As Reviewed By: Joan Houlihan
The To Sound by Eric Baus (Verse Press, 2004)
Hat on the Bed by Christine Scanlon (Barrow Street Press, 2005)
Figment by Rebecca Wolff (Norton, 2004)
The lag time between the appearance of an original, culturally significant art form and the culture’s ability to apprehend it has a long, well-documented history. It was during such time that we laughed when Pollock spattered his canvas, covered our ears upon hearing Bob Dylan’s croaky tunes, or tossed our first Ashbery onto the floor in frustration. Then we caught up to, marveled at, enjoyed these expansions of our aesthetic pleasures. A history of the creative arts, along with the development of our own taste and ability to enjoy them, teaches us that we are less likely to appreciate something new than we are to reject it, often to our subsequent embarrassment. We learn that prudence should prevail in the face of the new. After all, no one among us wants to be seen as the historical ass, one who, like Edmund Wilson, complains about the “impenetrability” of Henry James only to be shown decades later that the only impenetrability was that of Wilson’s brain. We may even learn to welcome the new as a freshening process. Failing that, we can tell ourselves that “history will take care of it” in the same way a wronged believer is comforted by the idea that “God will judge” when there seems to be no earthly justice. There’s no understanding now, but surely, someone, somewhere, at some future time will understand-and that’s enough. Isn’t it?
[private]Not really. Not when it comes to three decades, and counting, of Language, post-structuralism-influenced, neo-surrealist, post-avant poems. Such poems are not simply mutating from one type of impenetrability to another; they are multiplying fiercely. In fact, the 2004 Best American Poetry was positively swarming with them. It’s time to create a swarm-free space where we can evaluate them, hold them to account, appreciate or discard them. But how does an interested reader do that, except by trying to read them? That’s where the trouble starts.

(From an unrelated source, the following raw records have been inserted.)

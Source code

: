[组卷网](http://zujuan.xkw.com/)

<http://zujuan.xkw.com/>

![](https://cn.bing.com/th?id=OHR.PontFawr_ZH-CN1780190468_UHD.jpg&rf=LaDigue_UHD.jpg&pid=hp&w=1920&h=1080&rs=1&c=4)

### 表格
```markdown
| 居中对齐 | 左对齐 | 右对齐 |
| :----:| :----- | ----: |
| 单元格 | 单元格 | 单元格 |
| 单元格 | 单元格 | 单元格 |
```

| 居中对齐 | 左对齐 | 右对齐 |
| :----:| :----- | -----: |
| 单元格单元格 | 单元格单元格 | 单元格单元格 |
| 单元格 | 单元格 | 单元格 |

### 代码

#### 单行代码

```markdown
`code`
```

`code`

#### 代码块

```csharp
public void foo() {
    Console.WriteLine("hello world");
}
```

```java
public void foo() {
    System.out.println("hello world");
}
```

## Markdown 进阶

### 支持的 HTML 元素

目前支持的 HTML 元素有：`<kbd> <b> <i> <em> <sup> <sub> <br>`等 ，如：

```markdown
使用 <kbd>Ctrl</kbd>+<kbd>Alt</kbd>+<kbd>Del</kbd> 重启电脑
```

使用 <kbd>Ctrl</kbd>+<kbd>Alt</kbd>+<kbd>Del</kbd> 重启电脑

However open-minded and eager to appreciate the newest in our field of interest we are, reading fails to work in the case of the three books discussed here. It is not simply an aura of impenetrability or pre-dawn of recognition that prevails, but anunreadability-a sense that the very act of reading itself is no longer relevant and perhaps even passé, a nineteenth century pastime. It’s not so much that the poems are obscure-(isn’t a large percentage of great poetry obscure, mysterious, demanding of our attention?)-but that they are obscure in a way that cannot be rendered unobscure (to use Jim Holt’s phrase from his “Theories of Bullshit”).
But what if some poems aren’t meant to be read at all? What if they are meant to be viewed? What if, like TV, they are meant to be surfed?
I ask in my indoor voice what it means to extract your own teeth
during sleep.CLICK!
He thinks about the three minutes he stopped breathing in saltwater.
Closing his lids at fish. Wondering why his shirt felt like skin.CLICK!
I try to explain why gravity always wins. How lightning is
rhetorical. The way “weight takes over a wing” comes to my lips
when I pass a downed powerline.CLICK!
He speaks softly with empty sleeves. Says a bird losing altitude is a
new kind of rain. Roughly equivalent to the fluid in my ears.CLICK!
“While the somnambulist explains the proper way to carve the eyes from a pigeon”
This poem is representative of Eric Baus’ The To Sound in its ability to frustrate the act of reading. (Even the title of the book has this quality. How does one read “The To Sound”?) Like flipping through channels, the lines briefly intrigue, even send one on a reverie-abbreviated and changed by the next thumb-press. Who needs a story line? In fact, who needs any sense of connectedness at all? Pass the potato chips.
Like the concept of a clockwork universe or God’s divine plan for us, the author-defined connection may already belong to another time, one where the author was an authority figure, creator of his own text, master planner, directing the reader by how he wrote and organized it, line by line, word by word. Now the text is up for grabs-if you want the Baus poem to be about depression in the city, or a bad dental experience, be Baus’ guest. If you want it to be about the time you had a vertigo attack, go for it. Want to start in the middle, work backwards then forwards? Want to insert some hyperlinks, throw it up on the screen and jump into a new layer, one you created all by yourself? How about turning it into a video game-“Pigeon Shoot”? Baus won’t care, he just put some words there. He’s not trying to make things all hierarchical. Jump in-you can be a poet too! Meanwhile, we linear folk come limping along behind, using the handrail, feeling gingerly ahead.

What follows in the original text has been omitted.